Pengamat kebijakan publik Trubus Rahardiansah menilai Perum Bulog tidak transparan dalam menjalankan impor beras. Sehingga muncul kecurigaan publik yang berujung laporan ke KPK.
Yang dimaksud area gelap dalam kebijakan impor beras Perum Bulog, kata dia, terkait munculnya biaya tambahan akibat keterlambatan pengembalian peti kemas (demurrage) serta selisih harga dari kesepakatan awal (mark-up).
“Sekarang semua harus diperiksa, karena ada impor tidak benar dan mekanisme pengadaan yang tidak benar,” kata Trubus, Jakarta, Selasa (23/7/2024).
Menurut dia, pengadaan impor beras untuk stok dalam negeri tersebut membutuhkan transparansi dan evaluasi untuk mencegah timbulnya hal-hal yang dapat melahirkan kerugian negara.

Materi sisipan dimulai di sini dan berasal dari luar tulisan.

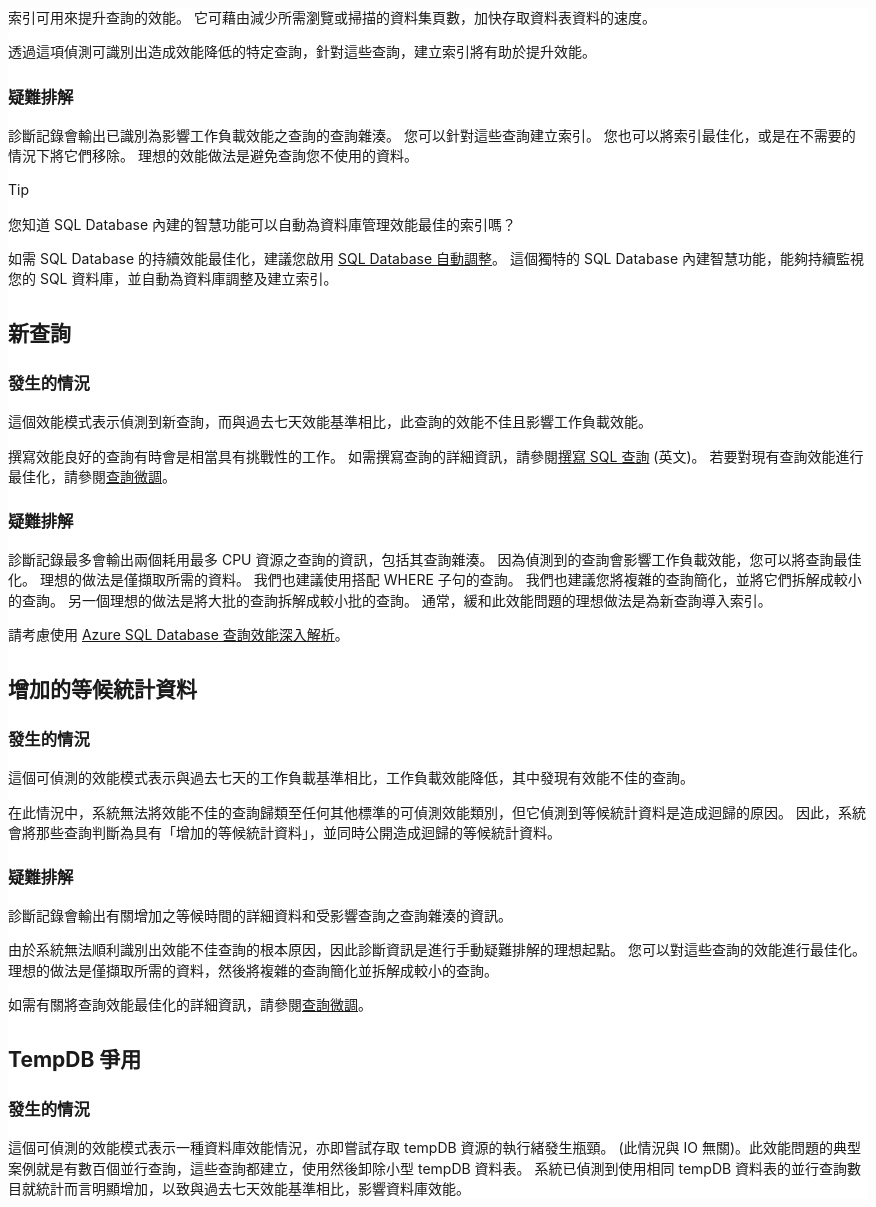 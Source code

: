 索引可用來提升查詢的效能。 它可藉由減少所需瀏覽或掃描的資料集頁數，加快存取資料表資料的速度。

透過這項偵測可識別出造成效能降低的特定查詢，針對這些查詢，建立索引將有助於提升效能。

### <a name="troubleshooting"></a>疑難排解

診斷記錄會輸出已識別為影響工作負載效能之查詢的查詢雜湊。 您可以針對這些查詢建立索引。 您也可以將索引最佳化，或是在不需要的情況下將它們移除。 理想的效能做法是避免查詢您不使用的資料。

> [!TIP]
> 您知道 SQL Database 內建的智慧功能可以自動為資料庫管理效能最佳的索引嗎？
>
> 如需 SQL Database 的持續效能最佳化，建議您啟用 [SQL Database 自動調整](sql-database-automatic-tuning.md)。 這個獨特的 SQL Database 內建智慧功能，能夠持續監視您的 SQL 資料庫，並自動為資料庫調整及建立索引。
>

## <a name="new-query"></a>新查詢

### <a name="what-is-happening"></a>發生的情況

這個效能模式表示偵測到新查詢，而與過去七天效能基準相比，此查詢的效能不佳且影響工作負載效能。

撰寫效能良好的查詢有時會是相當具有挑戰性的工作。 如需撰寫查詢的詳細資訊，請參閱[撰寫 SQL 查詢](https://msdn.microsoft.com/library/bb264565.aspx) \(英文\)。 若要對現有查詢效能進行最佳化，請參閱[查詢微調](https://msdn.microsoft.com/library/ms176005.aspx)。

### <a name="troubleshooting"></a>疑難排解

診斷記錄最多會輸出兩個耗用最多 CPU 資源之查詢的資訊，包括其查詢雜湊。 因為偵測到的查詢會影響工作負載效能，您可以將查詢最佳化。 理想的做法是僅擷取所需的資料。 我們也建議使用搭配 WHERE 子句的查詢。 我們也建議您將複雜的查詢簡化，並將它們拆解成較小的查詢。 另一個理想的做法是將大批的查詢拆解成較小批的查詢。 通常，緩和此效能問題的理想做法是為新查詢導入索引。

請考慮使用 [Azure SQL Database 查詢效能深入解析](sql-database-query-performance.md)。

## <a name="increased-wait-statistic"></a>增加的等候統計資料

### <a name="what-is-happening"></a>發生的情況

這個可偵測的效能模式表示與過去七天的工作負載基準相比，工作負載效能降低，其中發現有效能不佳的查詢。

在此情況中，系統無法將效能不佳的查詢歸類至任何其他標準的可偵測效能類別，但它偵測到等候統計資料是造成迴歸的原因。 因此，系統會將那些查詢判斷為具有「增加的等候統計資料」，並同時公開造成迴歸的等候統計資料。 

### <a name="troubleshooting"></a>疑難排解

診斷記錄會輸出有關增加之等候時間的詳細資料和受影響查詢之查詢雜湊的資訊。

由於系統無法順利識別出效能不佳查詢的根本原因，因此診斷資訊是進行手動疑難排解的理想起點。 您可以對這些查詢的效能進行最佳化。 理想的做法是僅擷取所需的資料，然後將複雜的查詢簡化並拆解成較小的查詢。 

如需有關將查詢效能最佳化的詳細資訊，請參閱[查詢微調](https://msdn.microsoft.com/library/ms176005.aspx)。

## <a name="tempdb-contention"></a>TempDB 爭用

### <a name="what-is-happening"></a>發生的情況

這個可偵測的效能模式表示一種資料庫效能情況，亦即嘗試存取 tempDB 資源的執行緒發生瓶頸。 (此情況與 IO 無關)。此效能問題的典型案例就是有數百個並行查詢，這些查詢都建立，使用然後卸除小型 tempDB 資料表。 系統已偵測到使用相同 tempDB 資料表的並行查詢數目就統計而言明顯增加，以致與過去七天效能基準相比，影響資料庫效能。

Ia mengharapkan Perum Bulog, yang sangat berperan dalam mengamankan penyediaan pangan, lebih terbuka kepada publik terkait mekanisme lelang impor beras serta hal-hal lain terkait pengadaan untuk pemenuhan stok nasional.
“Masih sangat jauh dari transparan selama ini. Tidak pernah dibuka. Kadang-kadang beras membusuk di gudang, mau impor lagi, padahal beras kemarin sudah banyak,” kata pakar dari Universitas Trisakti ini.
Tentu saja, dugaan Trubus ada dasarnya. Memang banyak yang aneh-aneh terkait proses impor beras yang dilakukan Perum Bulog.
Sebut saja, mekanisme tak wajar terkait kapal pengirim beras asal Vietnam yang semestinya langsung ke Indonesia, ternyata ‘parkir’ dulu ke Singapura. Pihak pengekspor dari Vietnam pun dibuat bingung dengan skema pengapalan (shipment) ini.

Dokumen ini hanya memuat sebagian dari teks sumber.